I had anticipated that the media schemata that had been developed throughout more than 50 years of radio would be more confrontational and contribute to the theatrical setting of the 0+Ball. I had not realized that these radio schemata, when mediating presence and information that is consciously received, had become part of our private environments. People used to gather around the radio before TV took over the living rooms. I considered this habit of gathering around the radio to be a quality of the medium, while it actually appeared to be the common behaviour of a certain generation of people in a certain culture at a certain time, as discussed in chapter 2. In 1990 radio had become a medium that one used at home while engaged with other things, or when driving the car or painting the house, for example. In public places it was mostly perceived as acoustic wallpaper. The inherent power of radio was not bound to the medium, but to the habits of the time and those habits did not enable a programme like Radio Paradiso to become part of a theatrical show in this way. Heleen Riper, when reviewing this text, asked what would have happened had the connection with San Francisco been televised. Apart from the fact that video conferencing was still a very expensive, exclusive and elaborate technical enterprise at the time, the media schemata of television did include 'watching together' in 1990 which was much more common than radio being listened to jointly in 1990.

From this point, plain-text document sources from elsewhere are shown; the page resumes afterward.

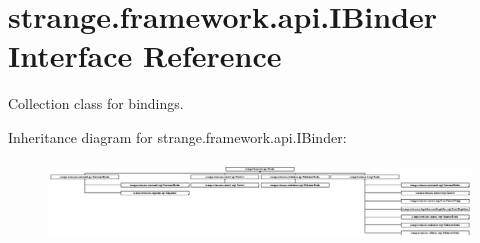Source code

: \hypertarget{interfacestrange_1_1framework_1_1api_1_1_i_binder}{\section{strange.\-framework.\-api.\-I\-Binder Interface Reference}
\label{interfacestrange_1_1framework_1_1api_1_1_i_binder}
}


Collection class for bindings.  


Inheritance diagram for strange.\-framework.\-api.\-I\-Binder\-:\begin{figure}[H]
\begin{center}
\leavevmode
\includegraphics[height=2.074074cm]{interfacestrange_1_1framework_1_1api_1_1_i_binder}
\end{center}
\end{figure}
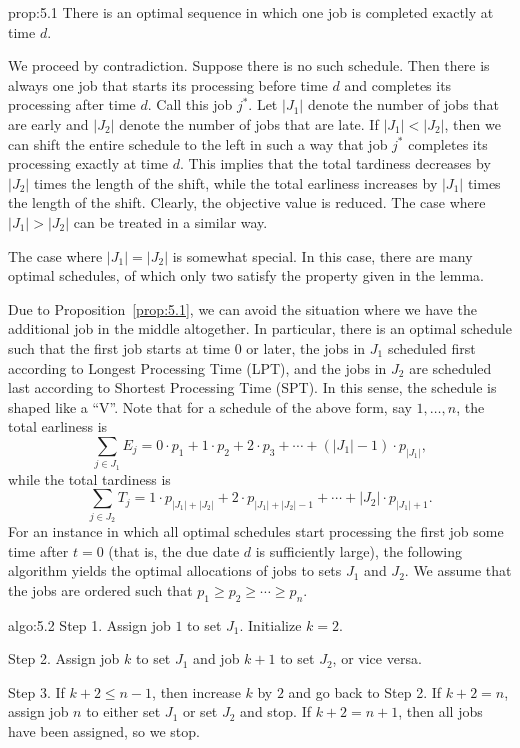 \begin{prop}{prop:5.1}
    There is an optimal sequence in which one job is completed exactly 
    at time $d$. 
\end{prop}
\begin{pf}
    We proceed by contradiction. Suppose there is no such schedule. Then
    there is always one job that starts its processing before time $d$ and 
    completes its processing after time $d$. Call this job $j^*$. 
    Let $|J_1|$ denote the number of jobs that are early and $|J_2|$ 
    denote the number of jobs that are late. If $|J_1| < |J_2|$, then we 
    can shift the entire schedule to the left in such a way that job $j^*$
    completes its processing exactly at time $d$. This implies that the 
    total tardiness decreases by $|J_2|$ times the length of the shift, 
    while the total earliness increases by $|J_1|$ times the length of 
    the shift. Clearly, the objective value is reduced. The case 
    where $|J_1| > |J_2|$ can be treated in a similar way. 

    The case where $|J_1| = |J_2|$ is somewhat special. In this case, there 
    are many optimal schedules, of which only two satisfy the property 
    given in the lemma. 
\end{pf}

Due to Proposition~\ref{prop:5.1}, we can avoid the situation where we have the 
additional job in the middle altogether. In particular, there is an optimal 
schedule such that the first job starts at time $0$ or later, the jobs in $J_1$ 
scheduled first according to Longest Processing Time (LPT), and the jobs in $J_2$
are scheduled last according to Shortest Processing Time (SPT). In this 
sense, the schedule is shaped like a ``V''. Note that for a schedule of the 
above form, say $1, \dots, n$, the total earliness is 
\[ \sum_{j\in J_1} E_j = 0 \cdot p_1 + 1 \cdot p_2 + 2 \cdot 
p_3 + \cdots + (|J_1| - 1) \cdot p_{|J_1|}, \] 
while the total tardiness is 
\[ \sum_{j\in J_2} T_j = 1 \cdot p_{|J_1|+|J_2|} + 2 \cdot 
p_{|J_1|+|J_2|-1} + \cdots + |J_2| \cdot p_{|J_1|+1}. \] 
For an instance in which all optimal schedules start processing the first job
some time after $t = 0$ (that is, the due date $d$ is sufficiently large), 
the following algorithm yields the optimal allocations of jobs to sets 
$J_1$ and $J_2$. We assume that the jobs are ordered such that $p_1 \geq 
p_2 \geq \cdots \geq p_n$. 

\begin{algo}{algo:5.2}
    {\sc Step 1.} Assign job $1$ to set $J_1$. Initialize $k = 2$. 

    {\sc Step 2.} Assign job $k$ to set $J_1$ and job $k+1$ to set $J_2$, 
    or vice versa. 

    {\sc Step 3.} If $k+2 \leq n-1$, then increase $k$ by $2$ and go back to 
    Step 2. If $k+2 = n$, assign job $n$ to either set $J_1$ or set $J_2$ 
    and stop. If $k+2 = n+1$, then all jobs have been assigned, so we stop. 
\end{algo}

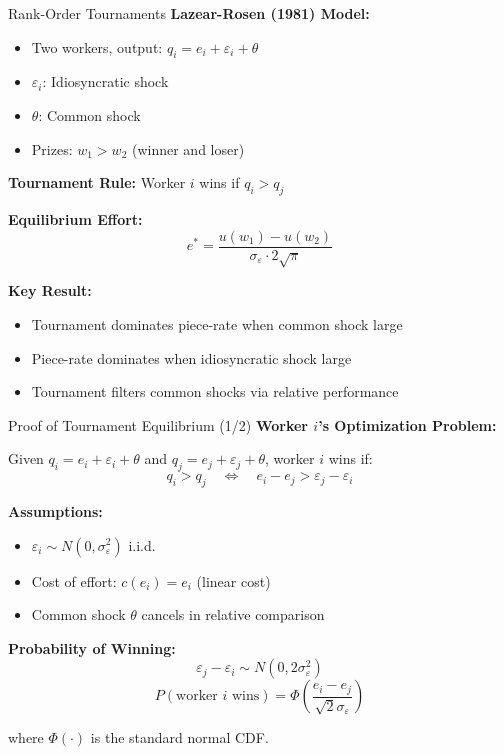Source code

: \documentclass[xcolor={x11names}, aspectratio=169 ]{beamer}
\begin{document}
\begin{frame}{Rank-Order Tournaments}
\textbf{Lazear-Rosen (1981) Model:}
\begin{itemize}
  \item Two workers, output: $q_i = e_i + \varepsilon_i + \theta$
  \item $\varepsilon_i$: Idiosyncratic shock
  \item $\theta$: Common shock
  \item Prizes: $w_1 > w_2$ (winner and loser)
\end{itemize}

\textbf{Tournament Rule:} Worker $i$ wins if $q_i > q_j$

\textbf{Equilibrium Effort:}
$$e^* = \frac{u(w_1) - u(w_2)}{\sigma_\varepsilon \cdot 2\sqrt{\pi}}$$

\textbf{Key Result:}
\begin{itemize}
  \item Tournament dominates piece-rate when common shock large
  \item Piece-rate dominates when idiosyncratic shock large
  \item Tournament filters common shocks via relative performance
\end{itemize}
\end{frame}

\begin{frame}{Proof of Tournament Equilibrium (1/2)}
\textbf{Worker $i$'s Optimization Problem:}

Given $q_i = e_i + \varepsilon_i + \theta$ and $q_j = e_j + \varepsilon_j + \theta$, worker $i$ wins if:
$$q_i > q_j \quad \Leftrightarrow \quad e_i - e_j > \varepsilon_j - \varepsilon_i$$

\textbf{Assumptions:}
\begin{itemize}
  \item $\varepsilon_i \sim N(0, \sigma_\varepsilon^2)$ i.i.d.
  \item Cost of effort: $c(e_i) = e_i$ (linear cost)
  \item Common shock $\theta$ cancels in relative comparison
\end{itemize}

\textbf{Probability of Winning:}
$$\varepsilon_j - \varepsilon_i \sim N(0, 2\sigma_\varepsilon^2)$$
$$P(\text{worker } i \text{ wins}) = \Phi\left(\frac{e_i - e_j}{\sqrt{2}\sigma_\varepsilon}\right)$$

where $\Phi(\cdot)$ is the standard normal CDF.
\end{frame}
\end{document}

Apart from a certain lack of attention and understanding for a medium, and apart from a social interface that meditates trust, there was also the problem that for many visitors to Paradiso the radio programme was merely sound. It did not provide them with information because they did not realise the situation in San Francisco. One also needs to mediate 'context' for mediated presence to become meaningful. Mediating context is highly complex, it requires insight into each other's situation historical, political, social, cultural and economic for words to become meaningful. Therefore, prior knowledge, and experiences, of the other location and people with whom one can connect in a trustworthy relationship all appear to be prerequisites for such mediated presence to succeed in the sense that it becomes part of the action in the natural presence environment where the mediated presence is received. Images convey more information in the same second than sound does. But sound makes a connection that is more 'real'.